Zurück blieb Entsetzen, Verzweiflung, Leere. Sie konnte und wollte es nicht begreifen! Kam der Vater heute nicht wieder, dann doch morgen, übermorgen jedenfalls bestimmt. – Aber er kam nicht. Da, wo er war, gab es kein Zurück.

Wo ist dein Vater?

Fünf Jahre alt sein und plötzlich nicht mehr „Vater“ sagen können. Die eine Hand hatte sie beim Spazierengehen der Mutter gegeben, die andere ihm. Jetzt hing sie herunter, als würde sie nicht mehr gebraucht. Andere Kinder sagten: „Meine Eltern“. Sie stockte und lief weg, wenn man sie fragte: „Und wo ist dein Vater?“

Sie suchte ihn Jahr um Jahr. Die Elternabende in der Schule, ohne ihn. Die Zensuren, die Zeugnisse, er sah sie nicht. Der Abschlussball, der erste Walzer, er konnte ihn nicht mit ihr tanzen.

Geborenheit

Geborgenheit will wachsen wie ein Baum, unter dem man Schatten sucht. Aber wenn der Baum nicht mehr wachsen kann, weil er abgeschlagen wurde, mitten in der Zeit der Blüte?

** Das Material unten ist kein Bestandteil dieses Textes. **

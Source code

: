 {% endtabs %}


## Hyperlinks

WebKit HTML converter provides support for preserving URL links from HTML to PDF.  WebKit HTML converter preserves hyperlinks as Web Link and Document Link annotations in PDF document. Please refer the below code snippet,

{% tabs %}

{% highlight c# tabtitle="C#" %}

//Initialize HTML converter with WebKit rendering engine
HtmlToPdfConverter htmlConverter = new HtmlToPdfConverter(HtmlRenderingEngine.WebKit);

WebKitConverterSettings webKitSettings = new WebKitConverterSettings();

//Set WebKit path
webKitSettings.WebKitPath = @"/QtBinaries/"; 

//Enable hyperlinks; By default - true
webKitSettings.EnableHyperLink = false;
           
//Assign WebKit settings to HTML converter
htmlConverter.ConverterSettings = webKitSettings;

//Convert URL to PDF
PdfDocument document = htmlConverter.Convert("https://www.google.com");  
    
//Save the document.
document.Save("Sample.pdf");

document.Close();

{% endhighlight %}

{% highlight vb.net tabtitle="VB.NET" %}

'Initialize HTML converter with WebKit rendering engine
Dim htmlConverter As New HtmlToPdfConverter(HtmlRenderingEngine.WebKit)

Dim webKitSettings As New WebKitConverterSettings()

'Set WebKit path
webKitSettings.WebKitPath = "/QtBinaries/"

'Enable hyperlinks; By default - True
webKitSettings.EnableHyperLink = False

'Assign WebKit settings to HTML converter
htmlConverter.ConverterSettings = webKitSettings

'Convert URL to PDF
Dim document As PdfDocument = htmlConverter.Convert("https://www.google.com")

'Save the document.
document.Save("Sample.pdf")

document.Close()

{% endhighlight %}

Wo war der Vater? Es gab kein Grab, in dem sie ihn wußte, keinen Ort, an dem sie still stehen und sagen konnte: „Hier liegt er!“ Es blieb nur diese schmerzliche Leere. Etwas war für immer verloren, bevor sie es als ihr Eigenes endecken konnte. Eine Beziehung hatte begonnen und war abgebrochen. Keiner konnte den leeren Platz neu besetzen.  Einmaliges hat keine Nachfolge.

 

Anderer Vater

Dann begegneten ihr Menschen, die ihr von einem anderen Vater erzählten, der sagte: Du bist auch mein Kind! Ich habe dich lieb. Für dich habe ich meinen Sohn hergegeben, damit er dir deine Schuld, deine Tränen und deine Verlorenheit abnimmt.

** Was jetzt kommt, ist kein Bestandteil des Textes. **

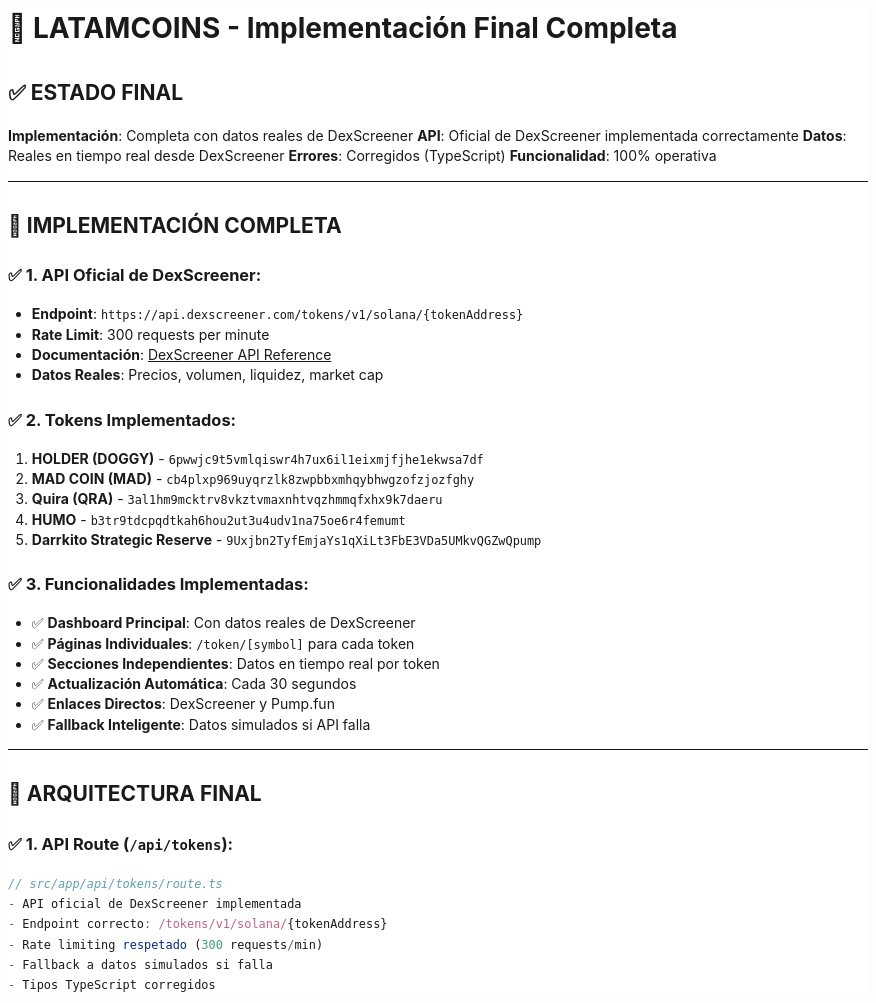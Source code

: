 # 🎉 LATAMCOINS - Implementación Final Completa

## ✅ **ESTADO FINAL**

**Implementación**: Completa con datos reales de DexScreener
**API**: Oficial de DexScreener implementada correctamente
**Datos**: Reales en tiempo real desde DexScreener
**Errores**: Corregidos (TypeScript)
**Funcionalidad**: 100% operativa

---

## 🚀 **IMPLEMENTACIÓN COMPLETA**

### **✅ 1. API Oficial de DexScreener:**
- **Endpoint**: `https://api.dexscreener.com/tokens/v1/solana/{tokenAddress}`
- **Rate Limit**: 300 requests per minute
- **Documentación**: [DexScreener API Reference](https://docs.dexscreener.com/api/reference)
- **Datos Reales**: Precios, volumen, liquidez, market cap

### **✅ 2. Tokens Implementados:**
1. **HOLDER (DOGGY)** - `6pwwjc9t5vmlqiswr4h7ux6il1eixmjfjhe1ekwsa7df`
2. **MAD COIN (MAD)** - `cb4plxp969uyqrzlk8zwpbbxmhqybhwgzofzjozfghy`
3. **Quira (QRA)** - `3al1hm9mcktrv8vkztvmaxnhtvqzhmmqfxhx9k7daeru`
4. **HUMO** - `b3tr9tdcpqdtkah6hou2ut3u4udv1na75oe6r4femumt`
5. **Darrkito Strategic Reserve** - `9Uxjbn2TyfEmjaYs1qXiLt3FbE3VDa5UMkvQGZwQpump`

### **✅ 3. Funcionalidades Implementadas:**
- ✅ **Dashboard Principal**: Con datos reales de DexScreener
- ✅ **Páginas Individuales**: `/token/[symbol]` para cada token
- ✅ **Secciones Independientes**: Datos en tiempo real por token
- ✅ **Actualización Automática**: Cada 30 segundos
- ✅ **Enlaces Directos**: DexScreener y Pump.fun
- ✅ **Fallback Inteligente**: Datos simulados si API falla

---

## 🔧 **ARQUITECTURA FINAL**

### **✅ 1. API Route (`/api/tokens`):**
```typescript
// src/app/api/tokens/route.ts
- API oficial de DexScreener implementada
- Endpoint correcto: /tokens/v1/solana/{tokenAddress}
- Rate limiting respetado (300 requests/min)
- Fallback a datos simulados si falla
- Tipos TypeScript corregidos
```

Da war sie plötzlich wieder, diese Geborgenheit, die sie so viele Jahre gesucht hatte. Nur jetzt war es noch mehr, wie ein beglückendes Nachhausekommen, ein Ausatmen, Ausruhen. Da sorgte sich einer um sie, mit einer Liebe, zu der kein Mensch fähig ist.

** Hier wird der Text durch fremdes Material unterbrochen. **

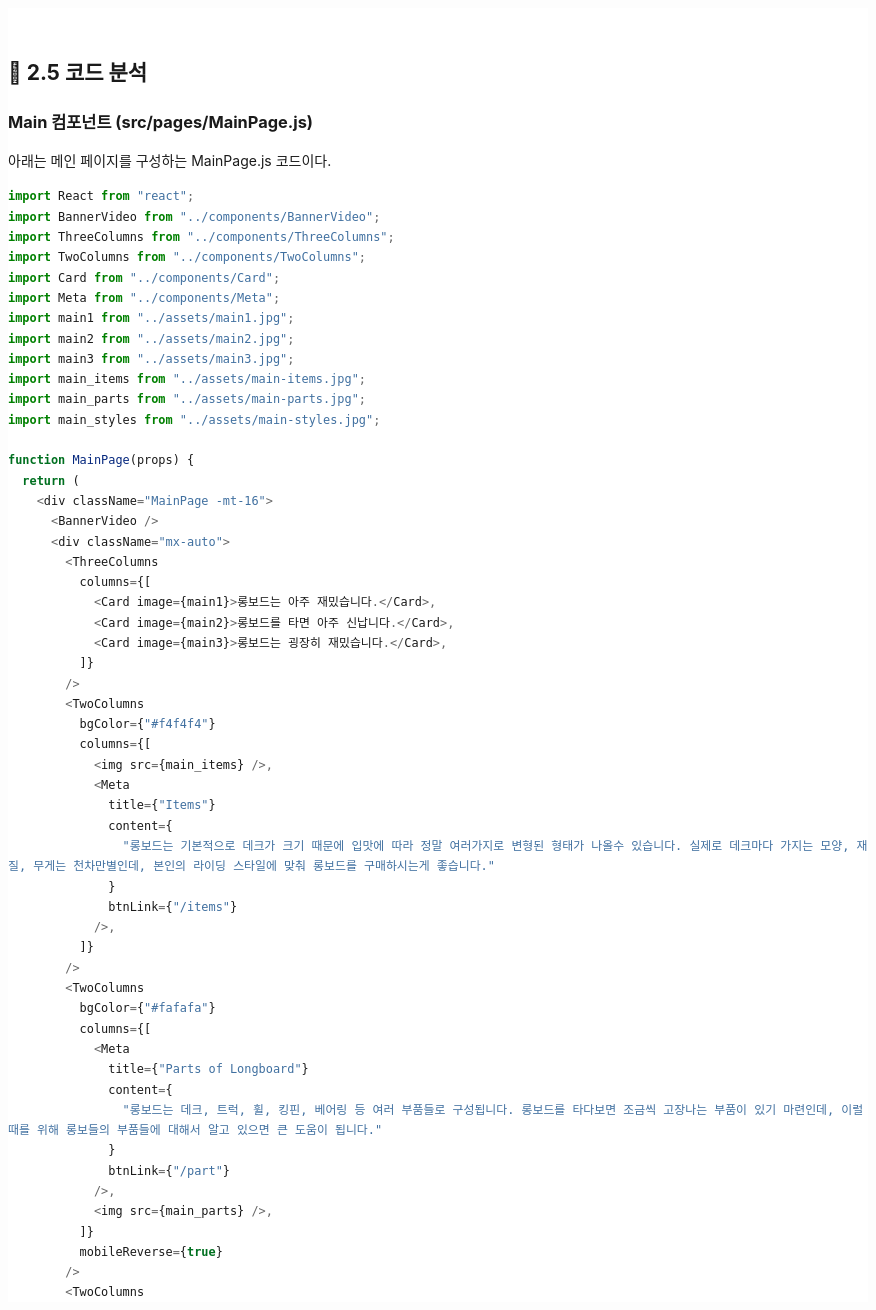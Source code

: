 <br/>

## 📌 2.5 코드 분석

### Main 컴포넌트 (src/pages/MainPage.js)

아래는 메인 페이지를 구성하는 MainPage.js 코드이다.

```javascript
import React from "react";
import BannerVideo from "../components/BannerVideo";
import ThreeColumns from "../components/ThreeColumns";
import TwoColumns from "../components/TwoColumns";
import Card from "../components/Card";
import Meta from "../components/Meta";
import main1 from "../assets/main1.jpg";
import main2 from "../assets/main2.jpg";
import main3 from "../assets/main3.jpg";
import main_items from "../assets/main-items.jpg";
import main_parts from "../assets/main-parts.jpg";
import main_styles from "../assets/main-styles.jpg";

function MainPage(props) {
  return (
    <div className="MainPage -mt-16">
      <BannerVideo />
      <div className="mx-auto">
        <ThreeColumns
          columns={[
            <Card image={main1}>롱보드는 아주 재밌습니다.</Card>,
            <Card image={main2}>롱보드를 타면 아주 신납니다.</Card>,
            <Card image={main3}>롱보드는 굉장히 재밌습니다.</Card>,
          ]}
        />
        <TwoColumns
          bgColor={"#f4f4f4"}
          columns={[
            <img src={main_items} />,
            <Meta
              title={"Items"}
              content={
                "롱보드는 기본적으로 데크가 크기 때문에 입맛에 따라 정말 여러가지로 변형된 형태가 나올수 있습니다. 실제로 데크마다 가지는 모양, 재질, 무게는 천차만별인데, 본인의 라이딩 스타일에 맞춰 롱보드를 구매하시는게 좋습니다."
              }
              btnLink={"/items"}
            />,
          ]}
        />
        <TwoColumns
          bgColor={"#fafafa"}
          columns={[
            <Meta
              title={"Parts of Longboard"}
              content={
                "롱보드는 데크, 트럭, 휠, 킹핀, 베어링 등 여러 부품들로 구성됩니다. 롱보드를 타다보면 조금씩 고장나는 부품이 있기 마련인데, 이럴때를 위해 롱보들의 부품들에 대해서 알고 있으면 큰 도움이 됩니다."
              }
              btnLink={"/part"}
            />,
            <img src={main_parts} />,
          ]}
          mobileReverse={true}
        />
        <TwoColumns
```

Er hatte sie gekannt, bevor es sie gab. Und schon damals wusste er alles über ihr Leben. Ihm war nichts verborgen. Er war es auch, der zugelassen hatte, dass man ihr den Vater wegnahm. Warum? Wer als einziger den Weg kennt, muss sich nicht rechtfertigen.

Heute weiss sie, dass sie einmal die Antwort finden wird. Da wo alle Fragen enden.